Technologies to automate IT systems and relieve over-stretched IT operations teams have been moving into the mainstream over the last few years. Several factors, driven by the digital era, have made this necessary. Firstly, digital transformation is creating ever-larger IT environments and volumes of data that cannot be managed by manual processes. These distributed systems are also becoming more complex, incorporating IoT, mobile, multi-cloud, containers, and APIs. Moreover, for digital businesses, the financial impact of an outage makes time to resolution critical. Identifying and remediating issues before they affect the user is now paramount. AIOps provides intelligence to the IT operations team that allows them to proactively resolve events before they become outages.
Augmenting IT Operations with AIOps
AIOps allows IT operations teams to not only ensure observability of their systems and reduce noise but to also understand how events are interacting together to affect performance and take corrective action quickly. The primary features of AIOps are:
- Noise reduction. AIOps ingests systems data, surfaces priority anomalies and correlates them together. This brings the number of incidents to investigate back down to a human level. Rackspace recently announced that AIOps helped it reduce alert noise by 99% during the initial stage of its rollout. Successful vendor references typically cite similar figures between 95-99%.
- Root cause analysis. Once priority events have been correlated, AIOps identifies a root cause to enable the operations team to focus its efforts on a resolution. This is a task that proves challenging to perform at speed for a human operator considering the complexity of today’s systems.
- Proactive response. A range of responses is available with AIOps, from directing issues to the appropriate people, to recommending actions that can be taken by operators directly in a collaboration tool, to rules-based workflows performed automatically, such as spinning up additional AWS EC2 instances.
- Learning. By evaluating past failures and successes, AIOps can learn over time which events are likely to become critical and how to respond to them. This brings us closer to the dream of NoOps, where operations are completely automated.
The Impact of COVID-19 on IT Operations
The Ecosystm Digital Priorities in the New Normal study launched this month, asks technology users about how their digital priorities have shifted during the pandemic. Despite pressure to shift to digital delivery, almost 40% of participants reported that their organisations cut headcount in the IT department (Figure 1). Furthermore, over one third had been forced to cut their employees’ salaries. As we have seen in previous crises, IT operations teams are being asked to do more with less and will need automation to bridge the gaps.
As we begin to move into the next phase of the COVID-19 reality and businesses continue to open, we will see many launch digital services that were conceived of during the crisis. One of the greatest challenges that IT departments face will be scalability as digital businesses grow. AIOps will be a go-to tool for IT operations to ensure uptime and improve user experience. It is likely that the next 12-18 months will be a watershed moment for AIOps.
NLP and the Democratisation of Data
Natural Language Processing (NLP) will be the next string in the bow of AIOps. While the ultimate goal of IT operations is to identify and remediate situations before they have an impact on the user, oftentimes it is the service desk that generates the initial barrage of alerts. AIOps equipped with NLP can extract relevant data from user tickets, correlate them with other system events and potentially even suggest a resolution to the user. Here, ChatOps can help to reduce the workload on the service desk and bring relevant events to the attention of the operations team faster. NLP will also help democratise IT operations data within the organisation. As they digitalise, lines of business (LoBs) besides IT will need access to system health and user experience data but business managers may not have the necessary technical skills to extract them. Chatbots that can return these metrics to non-technical users will begin to proliferate.
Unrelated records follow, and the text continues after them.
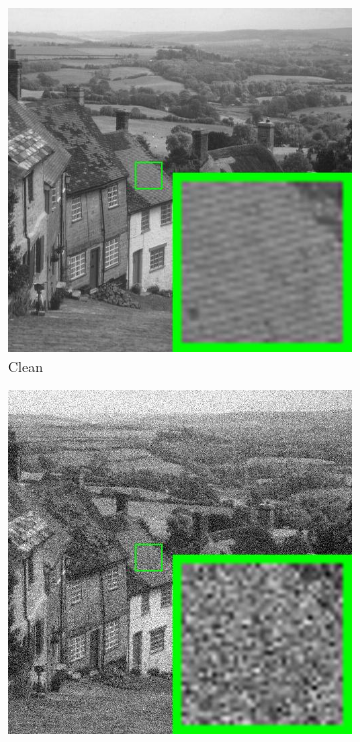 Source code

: \begin{figure}
    \centering
    \begin{subfigure}[t]{0.24\textwidth}
        \centering
        \includegraphics[width=1\textwidth]{images/pgpd/pgdpd/br_hill.jpg}
	   \caption{Clean}
    \end{subfigure}
    \hfill
    \begin{subfigure}[t]{0.24\textwidth}
        \centering
        \includegraphics[width=1\textwidth]{images/pgpd/pgdpd/br_30_hill.jpg}

\end{subfigure}
\end{figure}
Most IT departments would have discovered the limitations of their current systems during the upheaval caused by recent lockdowns. Only about 7% of organisations in our study reported that they were well-prepared across all areas of IT, to handle the COVID-19 crisis. For those organisations that have yet to invest in AIOps, we recommend starting now but starting small. Develop a topology map to understand where you have reliable data sources that could be analysed by AIOps. Then select a domain by assessing the present level of observability and automation, IT skills gap, frequency of outages, and business criticality. As you add additional domains and the system learns, the value you realise from AIOps will grow.
The power of collaborative AIOps tools would have been undeniable as the COVID-19 crisis began and IT departments were forced to work in a distributed manner. When evaluating a system, carefully consider how it will integrate into your organisation’s preferred collaboration suite, whether it be the AIOps vendor’s proprietary situation tool or a third-party provider like Slack or Microsoft Teams. The ability for operations teams to collaborate effectively reduces time to resolution.